Collected data entries:
- - - - -
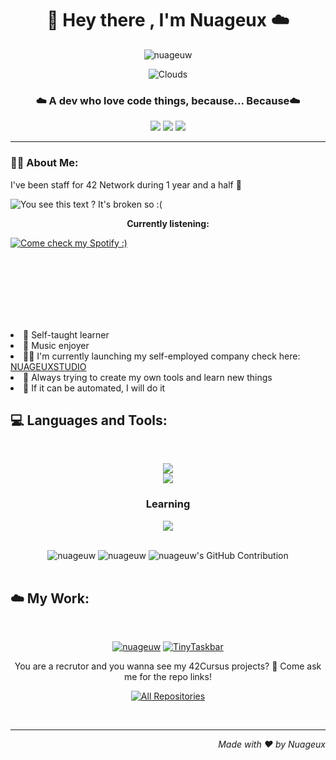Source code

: <!-- Header -->
<h1 align="center">👋 Hey there , I'm Nuageux ☁️</h1>
<!-- Visitors Counter -->
<p align="center"> <img src="https://komarev.com/ghpvc/?username=nuageuw&label=Welcomed%20Clouds&color=0e75b6&style=flat&abbreviated=true" alt="nuageuw" /> </p>

<div align="center">
<!-- Coulds GIF -->

![Clouds](https://github.com/nuageuw/nuageuw/blob/main/assets/clouds.gif)

</div>
<!-- Sentence because why not -->
<h3 align="center">☁️ A dev who love code things, because... Because☁️</h3>
<!-- Contact badges -->
<div align="center">
    <a href="https://discordapp.com/users/1007577488467185674" target="_blank" rel="noopener noreferrer"><img src="https://img.shields.io/badge/Discord-5865f2?style=for-the-badge&logo=discord&logoColor=white" target="_blank" rel="noopener noreferrer"></a>
    <a href="https://linkedin.com/in/alexis-burnotte" target="_blank" rel="noopener noreferrer"><img src="https://img.shields.io/badge/Linkedin-0a66c2?style=for-the-badge&logo=linkedin&logoColor=white" target="_blank" rel="noopener noreferrer"></a>
    <a href = "mailto:contact@nuageuxstudio.com"><img src="https://img.shields.io/badge/-Gmail-ea4335?style=for-the-badge&logo=gmail&logoColor=white" target="_blank" rel="noopener noreferrer"></a>
</div>
<!-- Separator -->

---

<!-- About Me Section -->
<h3>😶‍🌫️ About Me:</h3>
<!-- <p> tag for a weird arrangement to get the two components next to each other (don't ask idk, it's github's behavior) -->
<p>
    <p>I've been staff for 42 Network during 1 year and a half 🐸</p>
    <!-- 42 Netwrok badges integration -->
        <a href="https://github.com/nuageuw">
            <img align="left" src="https://badge.mediaplus.ma/darkblue/aburnott?1337Badge=off&UM6P=off" alt="You see this text ? It's broken so :(" />
        </a><br>
        <p align="center"><b>Currently listening:</b></p>
        <!-- Spotifyy live integration -->
        <a href="https://open.spotify.com/user/kcwskp9c5halk1e7zdqwy81fx">
            <img align="center" src="https://spotify-github-profile.kittinanx.com/api/view?uid=kcwskp9c5halk1e7zdqwy81fx&cover_image=true&theme=natemoo-re&show_offline=true&background_color=121212&interchange=true&bar_color=53b14f&bar_color_cover=true" alt="Come check my Spotify :)">
        </a>
</p>
<br><br><br><br><br><br>
<div>
<!-- About me list -->
    <p align="left">
        <li> 🧠 Self-taught learner </li>
        <li> 🎵 Music enjoyer </li>
        <li> 🧑‍💻 I'm currently launching my self-employed company check here: <a href="https://nuageuxstudio.com">NUAGEUXSTUDIO</a> </li>
        <li> 📝 Always trying to create my own tools and learn new things </li>
        <li> 👀 If it can be automated, I will do it </li>
    </p>
</div>

<!-- Languages - Tools Section  -->
<h2 align="left">💻 Languages and Tools:</h2>
<br>
<!-- All apps logos integration -->
<p align="center">
  <a href="https://skillicons.dev">
    <img src="https://skillicons.dev/icons?i=git,nodejs,npm,github,python,html,js,css,c,cpp,docker,django" /><br>
    <img src="https://skillicons.dev/icons?i=linux,windows,vscode,discord,notion,figma,ps,ae,pr,ai,xd" />
  </a>
</p>
<h3 align="center">Learning</h3>
<p align="center">
    <a href="https://skillicons.dev">
    <img src="https://skillicons.dev/icons?i=mongodb,mysql,aws,nginx" /><br>
  </a>
</p>
<br>
<!-- GitHub stats graphincs and compononents -->
<div align="center">
    <img src="https://github-readme-stats.vercel.app/api?username=nuageuw&show_icons=true&locale=en&line_height=20&border_color=050f2c&theme=algolia" alt="nuageuw" />
    <img src="https://github-readme-stats.vercel.app/api/top-langs?username=nuageuw&show_icons=true&locale=en&layout=compact&line_height=20&border_color=050f2c&theme=algolia" alt="nuageuw" />
    <img src="https://github-profile-summary-cards.vercel.app/api/cards/profile-details?username=nuageuw&theme=algolia" alt="nuageuw's GitHub Contribution"/>
</div>
<br>

<!-- My Work Section -->
<h2>☁️ My Work:</h2>
<br>
<div align="center">
<!-- My Repo integrations -->

[![nuageuw](https://github-readme-stats.vercel.app/api/pin/?username=nuageuw&repo=nuageuw&line_height=20&border_color=050f2c&theme=algolia)](https://github.com/nuageuw/nuageuw)
[![TinyTaskbar](https://github-readme-stats.vercel.app/api/pin/?username=nuageuw&repo=TinyTaskbar&line_height=20&border_color=050f2c&theme=algolia)](https://github.com/nuageuw/TinyTaskbar)

You are a recrutor and you wanna see my 42Cursus projects? 👀 Come ask me for the repo links!

</div>
<!-- All repo buttons -->
<p align="center">
  <a href="https://github.com/nuageuw?tab=repositories" target="_blank"><img alt="All Repositories" title="All Repositories" src="https://img.shields.io/badge/-All%20Repos-00aeff?style=for-the-badge&logo=koding&logoColor=white"/></a>
</p>
<br>

---
<!-- Footer -->
<p align="right"><i>Made with ❤️ by Nuageux</i></p>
- - - - -
Problem: Above are the records; repeat exactly the lines from the one holding "<!-- About me list -->" down to the one holding "<li> 📝 Always", end lines included.

Exercise result:
<!-- About me list -->
    <p align="left">
        <li> 🧠 Self-taught learner </li>
        <li> 🎵 Music enjoyer </li>
        <li> 🧑‍💻 I'm currently launching my self-employed company check here: <a href="https://nuageuxstudio.com">NUAGEUXSTUDIO</a> </li>
        <li> 📝 Always trying to create my own tools and learn new things </li>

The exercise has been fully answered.